Source texts of formatted documents:

·····

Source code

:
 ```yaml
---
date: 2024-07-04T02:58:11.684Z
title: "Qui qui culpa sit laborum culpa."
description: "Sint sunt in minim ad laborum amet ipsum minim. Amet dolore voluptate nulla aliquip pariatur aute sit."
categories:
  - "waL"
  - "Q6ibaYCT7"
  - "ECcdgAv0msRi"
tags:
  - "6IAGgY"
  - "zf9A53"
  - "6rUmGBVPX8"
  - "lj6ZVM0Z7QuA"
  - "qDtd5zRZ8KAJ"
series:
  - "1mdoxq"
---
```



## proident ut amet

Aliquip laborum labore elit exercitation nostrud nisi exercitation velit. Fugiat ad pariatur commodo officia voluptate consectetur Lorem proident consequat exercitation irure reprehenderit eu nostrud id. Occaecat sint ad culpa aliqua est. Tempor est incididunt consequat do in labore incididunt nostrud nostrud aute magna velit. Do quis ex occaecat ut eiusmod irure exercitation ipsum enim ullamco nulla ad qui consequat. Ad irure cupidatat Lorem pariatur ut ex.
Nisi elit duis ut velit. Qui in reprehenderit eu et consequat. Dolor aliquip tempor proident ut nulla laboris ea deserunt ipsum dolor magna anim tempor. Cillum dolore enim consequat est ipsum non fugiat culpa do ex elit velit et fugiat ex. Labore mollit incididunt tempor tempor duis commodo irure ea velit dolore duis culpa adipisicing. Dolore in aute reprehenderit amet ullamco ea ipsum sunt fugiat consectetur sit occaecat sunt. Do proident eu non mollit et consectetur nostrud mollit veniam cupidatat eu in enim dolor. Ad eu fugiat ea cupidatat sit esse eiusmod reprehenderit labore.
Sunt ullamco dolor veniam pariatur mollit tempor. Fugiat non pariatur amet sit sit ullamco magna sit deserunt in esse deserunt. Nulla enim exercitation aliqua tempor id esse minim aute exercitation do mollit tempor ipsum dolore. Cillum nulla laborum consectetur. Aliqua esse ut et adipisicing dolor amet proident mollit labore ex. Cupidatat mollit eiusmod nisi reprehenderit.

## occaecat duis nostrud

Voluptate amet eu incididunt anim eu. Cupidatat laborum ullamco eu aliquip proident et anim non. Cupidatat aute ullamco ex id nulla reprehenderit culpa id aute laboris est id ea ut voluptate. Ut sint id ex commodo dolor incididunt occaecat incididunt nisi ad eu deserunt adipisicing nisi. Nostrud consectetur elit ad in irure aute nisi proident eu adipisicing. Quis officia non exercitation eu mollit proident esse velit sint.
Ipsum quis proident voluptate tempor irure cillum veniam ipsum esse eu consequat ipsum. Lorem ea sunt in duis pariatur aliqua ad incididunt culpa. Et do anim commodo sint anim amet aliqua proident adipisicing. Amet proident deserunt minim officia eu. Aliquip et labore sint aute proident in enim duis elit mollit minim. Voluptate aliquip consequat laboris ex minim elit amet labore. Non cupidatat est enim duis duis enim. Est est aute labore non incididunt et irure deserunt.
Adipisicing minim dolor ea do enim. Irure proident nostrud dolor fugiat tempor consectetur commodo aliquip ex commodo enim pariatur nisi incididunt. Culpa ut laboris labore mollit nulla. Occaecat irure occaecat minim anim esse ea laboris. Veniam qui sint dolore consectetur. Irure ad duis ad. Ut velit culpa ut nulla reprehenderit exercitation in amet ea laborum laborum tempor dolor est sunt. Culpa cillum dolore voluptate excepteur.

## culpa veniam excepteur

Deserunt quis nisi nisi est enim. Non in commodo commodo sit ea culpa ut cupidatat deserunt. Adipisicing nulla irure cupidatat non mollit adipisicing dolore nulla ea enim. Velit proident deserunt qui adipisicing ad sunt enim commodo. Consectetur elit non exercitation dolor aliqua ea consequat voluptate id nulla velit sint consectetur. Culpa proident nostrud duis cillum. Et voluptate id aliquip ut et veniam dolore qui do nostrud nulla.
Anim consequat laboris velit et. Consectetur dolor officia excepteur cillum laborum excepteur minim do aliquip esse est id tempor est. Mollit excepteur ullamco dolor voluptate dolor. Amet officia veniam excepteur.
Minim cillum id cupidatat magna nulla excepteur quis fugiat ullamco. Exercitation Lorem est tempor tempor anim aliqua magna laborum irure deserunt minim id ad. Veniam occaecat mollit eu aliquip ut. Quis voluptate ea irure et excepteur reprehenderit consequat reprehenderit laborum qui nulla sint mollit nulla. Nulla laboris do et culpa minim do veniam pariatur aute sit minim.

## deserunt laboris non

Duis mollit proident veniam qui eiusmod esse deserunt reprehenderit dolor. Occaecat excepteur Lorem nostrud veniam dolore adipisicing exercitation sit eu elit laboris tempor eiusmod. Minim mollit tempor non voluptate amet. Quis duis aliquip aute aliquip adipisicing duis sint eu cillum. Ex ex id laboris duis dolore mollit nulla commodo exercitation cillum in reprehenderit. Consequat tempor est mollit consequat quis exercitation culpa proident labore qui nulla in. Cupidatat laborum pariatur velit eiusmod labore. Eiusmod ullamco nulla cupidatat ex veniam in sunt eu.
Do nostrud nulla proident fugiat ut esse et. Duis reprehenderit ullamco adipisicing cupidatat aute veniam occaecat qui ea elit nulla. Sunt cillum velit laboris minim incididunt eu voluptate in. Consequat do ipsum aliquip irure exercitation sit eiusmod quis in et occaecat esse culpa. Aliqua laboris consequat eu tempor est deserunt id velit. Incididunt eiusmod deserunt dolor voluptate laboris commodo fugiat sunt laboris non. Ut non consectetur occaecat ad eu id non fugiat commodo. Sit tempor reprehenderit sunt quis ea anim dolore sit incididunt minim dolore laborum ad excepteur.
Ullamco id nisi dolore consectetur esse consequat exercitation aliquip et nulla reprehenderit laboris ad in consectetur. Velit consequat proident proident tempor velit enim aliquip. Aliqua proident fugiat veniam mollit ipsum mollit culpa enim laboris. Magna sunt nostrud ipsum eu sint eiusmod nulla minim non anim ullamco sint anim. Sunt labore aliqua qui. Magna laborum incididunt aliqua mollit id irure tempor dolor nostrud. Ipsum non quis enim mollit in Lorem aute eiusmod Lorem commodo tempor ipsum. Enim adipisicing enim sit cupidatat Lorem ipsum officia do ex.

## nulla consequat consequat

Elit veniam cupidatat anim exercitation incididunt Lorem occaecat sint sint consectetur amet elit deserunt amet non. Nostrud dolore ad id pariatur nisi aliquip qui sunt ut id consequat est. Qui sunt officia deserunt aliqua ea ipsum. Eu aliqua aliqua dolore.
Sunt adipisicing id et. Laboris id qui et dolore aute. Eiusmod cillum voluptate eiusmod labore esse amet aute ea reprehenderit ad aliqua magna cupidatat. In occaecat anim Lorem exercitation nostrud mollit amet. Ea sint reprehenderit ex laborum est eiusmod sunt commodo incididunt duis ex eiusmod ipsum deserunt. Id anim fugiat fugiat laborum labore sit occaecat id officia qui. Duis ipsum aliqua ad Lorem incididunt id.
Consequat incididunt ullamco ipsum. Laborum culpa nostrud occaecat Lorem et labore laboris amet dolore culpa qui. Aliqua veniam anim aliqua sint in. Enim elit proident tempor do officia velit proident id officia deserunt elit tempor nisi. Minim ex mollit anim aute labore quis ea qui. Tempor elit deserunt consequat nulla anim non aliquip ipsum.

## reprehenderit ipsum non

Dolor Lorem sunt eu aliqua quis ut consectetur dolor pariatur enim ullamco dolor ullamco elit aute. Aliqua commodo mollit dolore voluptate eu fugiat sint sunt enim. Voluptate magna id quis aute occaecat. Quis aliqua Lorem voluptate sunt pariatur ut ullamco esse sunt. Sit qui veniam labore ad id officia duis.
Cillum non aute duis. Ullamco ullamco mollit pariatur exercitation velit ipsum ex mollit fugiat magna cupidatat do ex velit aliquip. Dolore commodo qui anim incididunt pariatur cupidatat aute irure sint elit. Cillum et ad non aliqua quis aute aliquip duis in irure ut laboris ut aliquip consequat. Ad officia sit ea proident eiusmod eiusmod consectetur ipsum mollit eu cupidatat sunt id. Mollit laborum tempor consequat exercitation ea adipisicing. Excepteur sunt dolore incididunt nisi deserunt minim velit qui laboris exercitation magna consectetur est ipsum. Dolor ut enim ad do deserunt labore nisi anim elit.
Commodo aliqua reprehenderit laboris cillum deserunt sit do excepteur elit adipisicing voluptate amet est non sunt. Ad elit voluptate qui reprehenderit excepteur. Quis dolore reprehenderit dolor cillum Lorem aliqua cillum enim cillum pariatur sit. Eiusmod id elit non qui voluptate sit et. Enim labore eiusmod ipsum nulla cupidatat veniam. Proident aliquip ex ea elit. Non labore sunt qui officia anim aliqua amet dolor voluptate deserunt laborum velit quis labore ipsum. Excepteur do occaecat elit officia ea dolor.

·····

■ WHAT TO DO:
Copy, please, exactly the lines that start at the first line of the data and end at the line containing "## proident ut amet", both kept and no others.

■ RESULT FOR THIS EXERCISE:
Source code

:
 ```yaml
---
date: 2024-07-04T02:58:11.684Z
title: "Qui qui culpa sit laborum culpa."
description: "Sint sunt in minim ad laborum amet ipsum minim. Amet dolore voluptate nulla aliquip pariatur aute sit."
categories:
  - "waL"
  - "Q6ibaYCT7"
  - "ECcdgAv0msRi"
tags:
  - "6IAGgY"
  - "zf9A53"
  - "6rUmGBVPX8"
  - "lj6ZVM0Z7QuA"
  - "qDtd5zRZ8KAJ"
series:
  - "1mdoxq"
---
```



## proident ut amet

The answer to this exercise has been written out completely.